Yes! I’d love to join the police one day, but not until both children are older and in school. Let’s face it, I’m only 24, I’ve got plenty of time to jump on the career wagon, right now I’m settled where I am, and who knows, I might even find progression avenues here to pursue instead! Disclaimer – If you’re my manager and reading this, your role is safe… for now 😉
Oh the guilt. The questioning of yourself. The repeatedly asking everyone else if you’re doing the right thing. It never stops. When I first started I was still breastfeeding, and the paranoia of leaking through my work clothes drove me insane. The relief I’d get home & after pumping the shit out of the milkbags was incredible. Working evenings can be tiring, it’s hard to wind down when you’re done, and if the kids decide to do that delightful early wakeup call, your day can seem like its lasted about a year! But I seem to have settled into a bit of a routine, I know to keep myself busy, I’m just about on top of keeping the house presentable, and surprisingly we always have clean clothes to wear so I must be doing ok? It kills me I miss bedtime, but it’s not every night, and sometimes you have to sacrifice some things. Zane has the bedtime routine down to a T, to the point where when I’m home for it, they’re both nightmares for me! I have friends who work full time, part time, stay at home and every single one of them feels guilty. I think as mothers we’re naturally our toughest critic and nothing we do ever seems quite good enough. But nobodies the ‘perfect mum’, just the perfect mum to our babies.

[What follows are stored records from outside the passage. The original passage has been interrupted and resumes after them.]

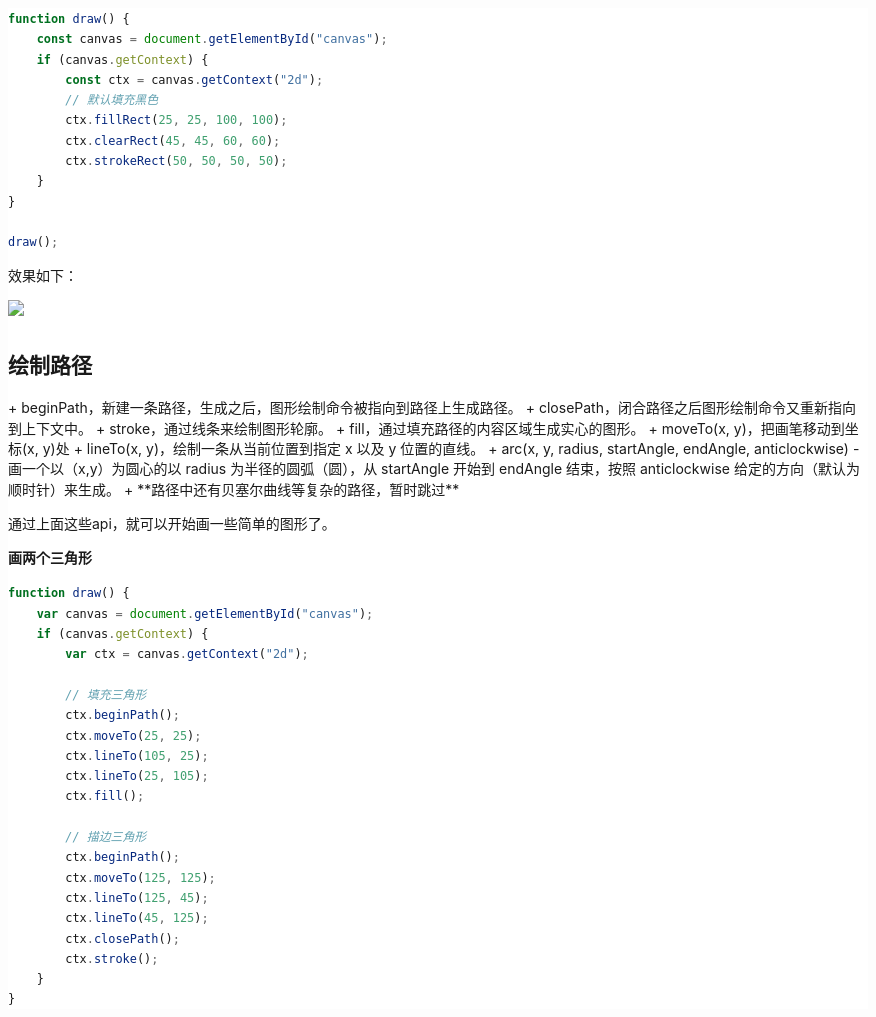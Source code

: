 

```javascript
function draw() {
    const canvas = document.getElementById("canvas");
    if (canvas.getContext) {
        const ctx = canvas.getContext("2d");
        // 默认填充黑色
        ctx.fillRect(25, 25, 100, 100);
        ctx.clearRect(45, 45, 60, 60);
        ctx.strokeRect(50, 50, 50, 50);
    }
}

draw();
```

效果如下：

![](https://cdn.nlark.com/yuque/0/2024/png/22310040/1730537371569-3a22c22e-908c-4bcc-887e-75c932373bce.png)

<h2 id="TnAk9">绘制路径</h2>
+ beginPath，<font style="color:rgb(27, 27, 27);">新建一条路径，生成之后，图形绘制命令被指向到路径上生成路径。</font>
+ <font style="color:rgb(27, 27, 27);">closePath，闭合路径之后图形绘制命令又重新指向到上下文中。</font>
+ <font style="color:rgb(27, 27, 27);">stroke，通过线条来绘制图形轮廓。</font>
+ <font style="color:rgb(27, 27, 27);">fill，通过填充路径的内容区域生成实心的图形。</font>
+ <font style="color:rgb(27, 27, 27);">moveTo(x, y)，把画笔移动到坐标(x, y)处</font>
+ <font style="color:rgb(27, 27, 27);">lineTo(x, y)，</font><font style="color:rgb(27, 27, 27);">绘制一条从当前位置到指定 x 以及 y 位置的直线。</font>
+ arc(x, y, radius, startAngle, endAngle, anticlockwise)
    - <font style="color:rgb(27, 27, 27);">画一个以（x,y）为圆心的以 radius 为半径的圆弧（圆），从 startAngle 开始到 endAngle 结束，按照 anticlockwise 给定的方向（默认为顺时针）来生成。</font>
+ **<font style="color:rgb(27, 27, 27);">路径中还有贝塞尔曲线等复杂的路径，暂时跳过</font>**



通过上面这些api，就可以开始画一些简单的图形了。

**画两个三角形**

```javascript
function draw() {
    var canvas = document.getElementById("canvas");
    if (canvas.getContext) {
        var ctx = canvas.getContext("2d");

        // 填充三角形
        ctx.beginPath();
        ctx.moveTo(25, 25);
        ctx.lineTo(105, 25);
        ctx.lineTo(25, 105);
        ctx.fill();

        // 描边三角形
        ctx.beginPath();
        ctx.moveTo(125, 125);
        ctx.lineTo(125, 45);
        ctx.lineTo(45, 125);
        ctx.closePath();
        ctx.stroke();
    }
}
```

Biggest doubt/insecurity over your decision.
Failing. Not being good enough. Nobody liking me. Not understanding the job. Finding the hours hard. The kids missing me. Zane missing me. Missing out. Need I go on? You’ll always find something that’ll try to hold you back. Don’t let it. Take the step out of your comfort zone and try. You’ll never know unless you do. You can only fail if you never tried in the first place. A massive worry was mine and Zane’s relationship. We’re pretty good at adapting. We’ve gone through deployments, & excessive working hours. But I worried what my hours would do to us? I hated (and still do) the thought of him going to bed without me – mainly now because he sleeps diagonally and gets hella mad when I move him when I get home. We make time for each other, we help each other out, and it’s taken 6 months but we’ve got ourselves into a little routine that works for us.
I am happy with my decision because I’m doing what’s best for my family, whilst still being able to afford Primark binges… I mean contribute financially. Same thing right?